Your objective: Please give back all the records exactly, but keep the pictures out.

Records for the exercise:

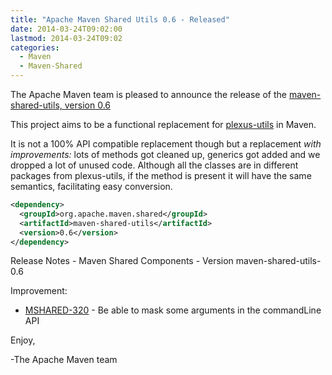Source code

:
 ```yaml
---
title: "Apache Maven Shared Utils 0.6 - Released"
date: 2014-03-24T09:02:00
lastmod: 2014-03-24T09:02
categories:
  - Maven
  - Maven-Shared
---
```

The Apache Maven team is pleased to announce the release of the 
[maven-shared-utils, version 0.6](http://maven.apache.org/shared/maven-shared-utils/)

This project aims to be a functional replacement for
[plexus-utils](http://plexus.codehaus.org/plexus-utils) in Maven.

It is not a 100% API compatible replacement though but a replacement
*with improvements:*
lots of methods got cleaned up, generics got added and we dropped a
lot of unused code. Although all
the classes are in different packages from plexus-utils, if the method
is present it will have the same
semantics, facilitating easy conversion.

```xml
<dependency>
  <groupId>org.apache.maven.shared</groupId>
  <artifactId>maven-shared-utils</artifactId>
  <version>0.6</version>
</dependency>
``` 

<!-- more -->

Release Notes - Maven Shared Components - Version maven-shared-utils-0.6

Improvement:

 * [MSHARED-320](https://issues.apache.org/jira/browse/MSHARED-320) - Be able to mask some arguments in the commandLine API

Enjoy,

-The Apache Maven team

Reply:
Source code

:
 ```yaml
---
title: "Apache Maven Shared Utils 0.6 - Released"
date: 2014-03-24T09:02:00
lastmod: 2014-03-24T09:02
categories:
  - Maven
  - Maven-Shared
---
```

The Apache Maven team is pleased to announce the release of the 
[maven-shared-utils, version 0.6](http://maven.apache.org/shared/maven-shared-utils/)

This project aims to be a functional replacement for
[plexus-utils](http://plexus.codehaus.org/plexus-utils) in Maven.

It is not a 100% API compatible replacement though but a replacement
*with improvements:*
lots of methods got cleaned up, generics got added and we dropped a
lot of unused code. Although all
the classes are in different packages from plexus-utils, if the method
is present it will have the same
semantics, facilitating easy conversion.

```xml
<dependency>
  <groupId>org.apache.maven.shared</groupId>
  <artifactId>maven-shared-utils</artifactId>
  <version>0.6</version>
</dependency>
``` 

<!-- more -->

Release Notes - Maven Shared Components - Version maven-shared-utils-0.6

Improvement:

 * [MSHARED-320](https://issues.apache.org/jira/browse/MSHARED-320) - Be able to mask some arguments in the commandLine API

Enjoy,

-The Apache Maven team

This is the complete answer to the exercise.